= Hugh McMillan (poet) =

Scottish writer

Hugh McMillan (born 1955) is a Scottish poet and short story writer.

==Background==
McMillan taught at Annan Academy then taught history in Dumfries Academy until he retired in 2013. He lives in Penpont.

His pamphlet 'Postcards from the Hedge' was a winner of the Callum Macdonald Prize (2009), a prize he won again with another Roncadora pamphlet, 'Sheep Penned' in 2017, being made in consequence the Michael Marks Poet in Residence for the Harvard Summer School in Napflio, Greece. He was also a winner in the Smith Doorstep Poetry Prize and the Cardiff International Poetry Competition. His work 'Devorgilla's Bridge' was shortlisted for the Michael Marks Award and in 2015 he was shortlisted for the Basil Bunting Poetry Award. He has received several bursaries from the Scottish Arts Council and Creative Scotland.

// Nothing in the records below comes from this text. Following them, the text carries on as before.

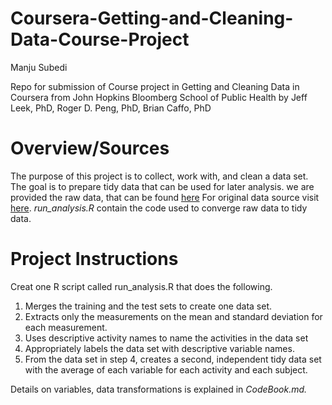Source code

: # Coursera-Getting-and-Cleaning-Data-Course-Project

Manju Subedi

Repo for submission of Course project in Getting and Cleaning Data in Coursera from John Hopkins Bloomberg School of Public Health by Jeff Leek, PhD, Roger D. Peng, PhD, Brian Caffo, PhD

# Overview/Sources
The purpose of this project is to collect, work with, and clean a data set. The goal is to prepare tidy data that can be used for later analysis. we are provided the raw data, that can be found 
[ here](https://d396qusza40orc.cloudfront.net/getdata%2Fprojectfiles%2FUCI%20HAR%20Dataset.zip)
For original data source visit [here]( http://archive.ics.uci.edu/ml/datasets/Human+Activity+Recognition+Using+Smartphones).
*run_analysis.R* contain the code used to converge raw data to tidy data.

# Project Instructions
Creat one R script called run_analysis.R that does the following. 
1.  Merges the training and the test sets to create one data set.
2.  Extracts only the measurements on the mean and standard deviation for each measurement. 
3.  Uses descriptive activity names to name the activities in the data set
4.  Appropriately labels the data set with descriptive variable names. 
5. From the data set in step 4, creates a second, independent tidy data set with the average of each variable for each activity and each subject.

Details on variables, data transformations is explained in *CodeBook.md.*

In 2014 he was awarded the very first literature commission by the Wigtown Book Festival to create a work inspired by the 19th century work The Scottish Gallovidian Encyclopedia by John Mactaggart. 'McMillan's Galloway', the result of this work, was published in limited edition in 2014, and a revised edition published by Luath in 2015. His Selected and New Poems, 'Not Actually being in Dumfries' was published by Luath in 2015. His poetry has been anthologized and broadcast widely and he has read in events and poetry festivals worldwide. In 2020 he was appointed a 'Poetry Champion' by the Scottish Poetry Library to commission new work for their platforms. In 2021 he edited ‘Best Scottish Poems’, the Scottish Poetry Library's prestigious annual anthology. In 2021 he was also appointed a judge for the Saltire Poetry Prize.

==Works==
His poetry collections include Thin Slice of Moon, (Roncadora 2013), The Lost Garden (Roncadora 2010), Strange Bamboo (Shoestring 2006) Aphrodite's Anorak (Peterloo, 1996), After A Storm (Smith/Doorstep, 2005),Horridge(Chapman, 1990), Tramontana (Dog and Bone, 1989). His other work includes a schools History book, Standard Grade History: International Relations 1890-1930 (Hodder and Stoughton), two children's books, Mac the Rabbit and Mac and the Lost Tribe (King's England Press), and a book about the history of Dumfries. His work commissioned by the Wigtown Book Festival, 'McMillan's Galloway', was published by Luath in 2015 as was his Selected and New Poems, 'Not Actually being in Dumfries', also by Luath Press. Subsequent poetry collections from Luath have been 'Heliopolis' and The Conversation of Sheep' in 2018 and ‘Whit If’ and ‘Haphazardly in the Starless Night’ in 2020.